The Four: Super Wuxia Cops

Yes, they have exotic super-powers, but they really just have massive chi.  They are members of the Divine Constabulary, tasked with fighting crime during the late Song Dynasty.  Unfortunately, their more conventional colleagues in Department Six are less than thrilled to have them as competitors.  There is also a super-villain to contend with in Gordon Chan & Janet Chun’s The Four (trailer here), which releases on DVD and BluRay today from Well Go USA.

Although based on a series of popular 1970’s novels, The Four will not escape comparison to the X-Men, especially considering the wheelchair-bound Emotionless’s Professor X-like psychic abilities.  However, she is not running the show.  The Divine Constabulary loyally follows her adoptive father, Zhuge Zhengwo, who reports directly to the Emperor. 

Emotionless guides their inquiries and Iron Hands, a flesh-and-blood Colossus, works in the field, tapping into his network of underground contacts.  He needs some back-up though, so Zhuge recruits Life Snatcher, a preternaturally spry debt-collector, and the lycanthropic Cold Blood, a former member of Department Six.  One of many characters playing a double game, Cold Blood is actually working as an inside informer for Department Six’s head, the Sheriff King.  Constable Ji Yaohua is supposed to be his back-up, but she is actually a mole planted by the evil mastermind An Shigeng (a.k.a. the God of Wealth).

The Four starts with a counterfeiting investigation, quickly escalating into a geopolitical conspiracy and eventually presents viewers an army of risen zombies.  Instead of cheap scares, the latter are employed as shambling grist for the Four’s martial arts mill.  This is definitely a kitchen sink movie, not particularly concerned about narrative detail.  At one point, An Shiqeng tells Ji: “You can spend the rest of your life trying, but you’ll never guess what I’m up to.”  Well, thanks for the warning.
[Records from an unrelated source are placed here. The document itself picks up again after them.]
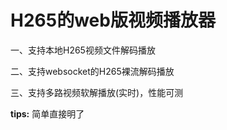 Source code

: # H265的web版视频播放器

一、支持本地H265视频文件解码播放

二、支持websocket的H265裸流解码播放

三、支持多路视频软解播放(实时)，性能可测

**tips:** 简单直接明了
Indeed, part of the charm of The Four is how wildly overstuffed it is with wuxia superhero steampunk elements.  Action director Ku Huan delivers some gravity defying smackdown spectacle, relying more on leaping and kicking than chi-fireballs.  Already the subject of several Mainland and HK television series, The Four was a couldn’t miss box office hit in China with sequels already announced.  The superstar cast did not hurt either. 

Anthony Wong does his Obiwan thing as Zhuge—and it is still kind of awesome.  [Crystal] Liu Yifei and Jiang Yiyan (who look a bit like sisters, which is a blessing for them both) burn up the screen as Emotionless and Constable Ji, knowing rivals in both the machinations afoot and for the affections of the brooding Cold Blood.  For Jiang (who made such an impression with relatively little screen time in The Bullet Vanishes), it is a real star-making turn as the ruthless yet sensitive femme fatale.

Featuring zombies, uncanny martial arts, and a wonderfully ambiguous villainess, The Four has just about everything one could ask of a big popcorn movie.  Wildly confusing fun, The Four is recommended for martial arts and superhero genre fans.  It is now available for home viewing from Well Go USA.